- Genre: Reality competition
- Country of origin: United States
- Original language: English
- No. of seasons: 1
- No. of episodes: 6

Production
- Running time: 43 minutes
- Production company: Paramount Television

Original release
- Network: UPN
- Release: August 3 – September 7, 2001

= Manhunt (2001 TV series) =

American reality television series

Manhunt is an American reality television series that aired on UPN from August 3 to September 7, 2001.

The contestants on the show posed as fugitives who tried to escape actors who pretended to be bounty hunters.

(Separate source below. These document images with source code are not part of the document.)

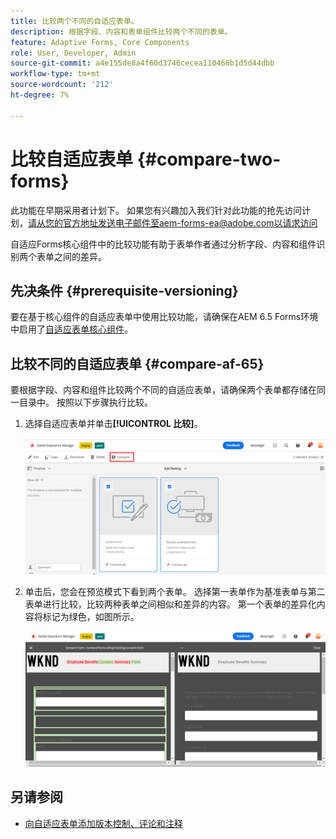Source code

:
```yaml
---
title: 比较两个不同的自适应表单。
description: 根据字段、内容和表单组件比较两个不同的表单。
feature: Adaptive Forms, Core Components
role: User, Developer, Admin
source-git-commit: a4e155de8a4f60d3746cecea110466b1d5d44dbb
workflow-type: tm+mt
source-wordcount: '212'
ht-degree: 7%

---
```


# 比较自适应表单 {#compare-two-forms}

<span class="preview">此功能在早期采用者计划下。 如果您有兴趣加入我们针对此功能的抢先访问计划，请从您的官方地址发送电子邮件至aem-forms-ea@adobe.com以请求访问</span>

自适应Forms核心组件中的比较功能有助于表单作者通过分析字段、内容和组件识别两个表单之间的差异。

## 先决条件 {#prerequisite-versioning}

要在基于核心组件的自适应表单中使用比较功能，请确保在AEM 6.5 Forms环境中启用了[自适应表单核心组件](https://experienceleague.adobe.com/en/docs/experience-manager-65/content/forms/adaptive-forms-core-components/enable-adaptive-forms-core-components)。

## 比较不同的自适应表单 {#compare-af-65}

要根据字段、内容和组件比较两个不同的自适应表单，请确保两个表单都存储在同一目录中。 按照以下步骤执行比较。

1. 选择自适应表单并单击&#x200B;**[!UICONTROL 比较]**。

   ![比较自适应表单](/help/forms/using/assets/compare-two-forms.png)

1. 单击后，您会在预览模式下看到两个表单。 选择第一表单作为基准表单与第二表单进行比较，比较两种表单之间相似和差异的内容。 第一个表单的差异化内容将标记为绿色，如图所示。

   ![比较的表单](/help/forms/using/assets/compared-forms.png)

## 另请参阅

* [向自适应表单添加版本控制、评论和注释](/help/forms/using/add-versioning-reviews-comments.md)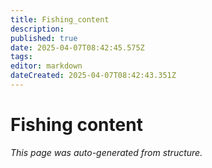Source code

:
 ```yaml
---
title: Fishing_content
description: 
published: true
date: 2025-04-07T08:42:45.575Z
tags: 
editor: markdown
dateCreated: 2025-04-07T08:42:43.351Z
---
```


# Fishing content

*This page was auto-generated from structure.*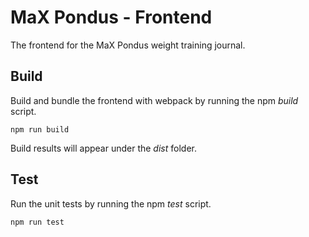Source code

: # MaX Pondus - Frontend

The frontend for the MaX Pondus weight training journal.

## Build
Build and bundle the frontend with webpack by running the npm _build_ script.

```console
npm run build
```

Build results will appear under the _dist_ folder.

## Test
Run the unit tests by running the npm _test_ script.

```console
npm run test
```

The one who eluded the bounty hunters the longest would receive a cash prize.

Manhunt encountered multiple problems during its brief run. Vince McMahon of the World Wrestling Federation (whose program SmackDown! aired on the same network) backed out of producing the show despite originally being heavily involved in its development and marketing. Later, separate investigative reports by Peter Lance and game-show enthusiast Steve Beverly revealed that portions of the show were being filmed at Griffith Park in Los Angeles, California, rather than entirely on location in Hawaii, as the producers were not satisfied with the original material. Allegations were also made that Paramount Television had convinced a producer to rig the show in favor of a particular contestant, which violated FCC regulations put in place following the 1950s quiz show scandals.

The program ended after six episodes.

John Cena (then a WWE developmental talent) and former American Gladiator Raye "Zap" Hollitt were among the cast members.